■ YOUR INSTRUCTIONS: Go through the material below, find each line with the word "Cryptodev", and copy those lines.

■ INFORMATION SHOWN:
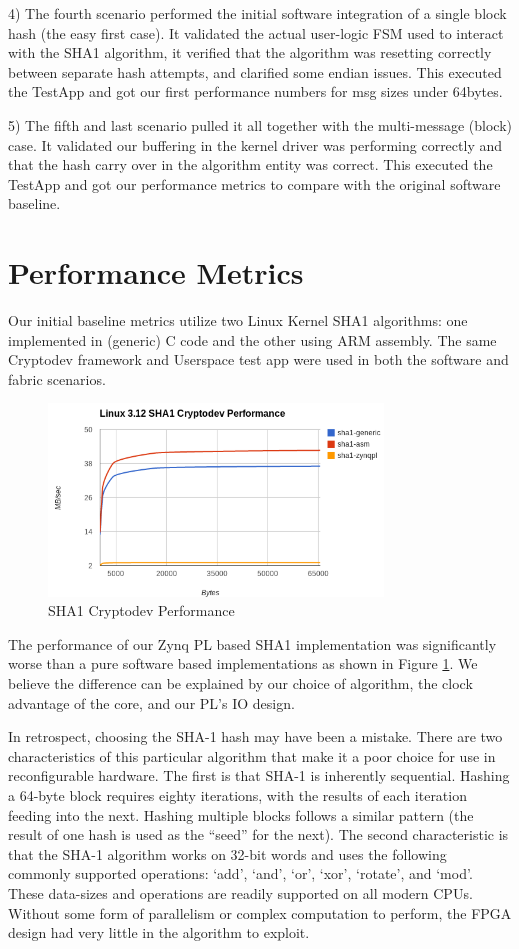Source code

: \documentclass[journal]{IEEEtran}
\begin{document}
4) The fourth scenario performed the initial software integration of a single block hash (the easy first case).  It validated the actual user-logic FSM used to interact with the SHA1 algorithm, it verified that the algorithm was resetting correctly between separate hash attempts, and clarified some endian issues.  This executed the TestApp and got our first performance numbers for msg sizes under 64bytes.

5) The fifth and last scenario pulled it all together with the multi-message (block) case.  It validated our buffering in the kernel driver was performing correctly and that the hash carry over in the algorithm entity was correct.   This executed the TestApp and got our performance metrics to compare with the original software baseline.

\section{Performance Metrics}
Our initial baseline metrics utilize two Linux Kernel SHA1 algorithms: one implemented in (generic) C code and the other using ARM assembly.  The same Cryptodev framework and Userspace test app were used in both the software and fabric scenarios.

\begin{figure}[ht]
\centering
\includegraphics[width=3.5in]{perf.png}
\caption{SHA1 Cryptodev Performance}
\label{fig_algoPerf}
\end{figure} 

The performance of our Zynq PL based SHA1 implementation was significantly worse than a pure software based implementations as shown in Figure \ref{fig_algoPerf}. We believe the difference can be explained by our choice of algorithm, the clock advantage of the core, and our PL’s IO design. 

In retrospect, choosing the SHA-1 hash may have been a mistake.  There are two characteristics of this particular algorithm that make it a poor choice for use in reconfigurable hardware.  The first is that SHA-1 is inherently sequential.  Hashing a 64-byte block requires eighty iterations, with the results of each iteration feeding into the next.  Hashing multiple blocks follows a similar pattern (the result of one hash is used as the “seed” for the next).  The second characteristic is that the SHA-1 algorithm works on 32-bit words and uses the following commonly supported operations: ‘add’, ‘and’, ‘or’, ‘xor’, ‘rotate’, and ‘mod’. These data-sizes and operations are readily supported on all modern CPUs.  Without some form of parallelism or complex computation to perform, the FPGA design had very little in the algorithm to exploit.
\end{document}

■ RESPONSE TO THE EXERCISE:
Our initial baseline metrics utilize two Linux Kernel SHA1 algorithms: one implemented in (generic) C code and the other using ARM assembly.  The same Cryptodev framework and Userspace test app were used in both the software and fabric scenarios.
\caption{SHA1 Cryptodev Performance}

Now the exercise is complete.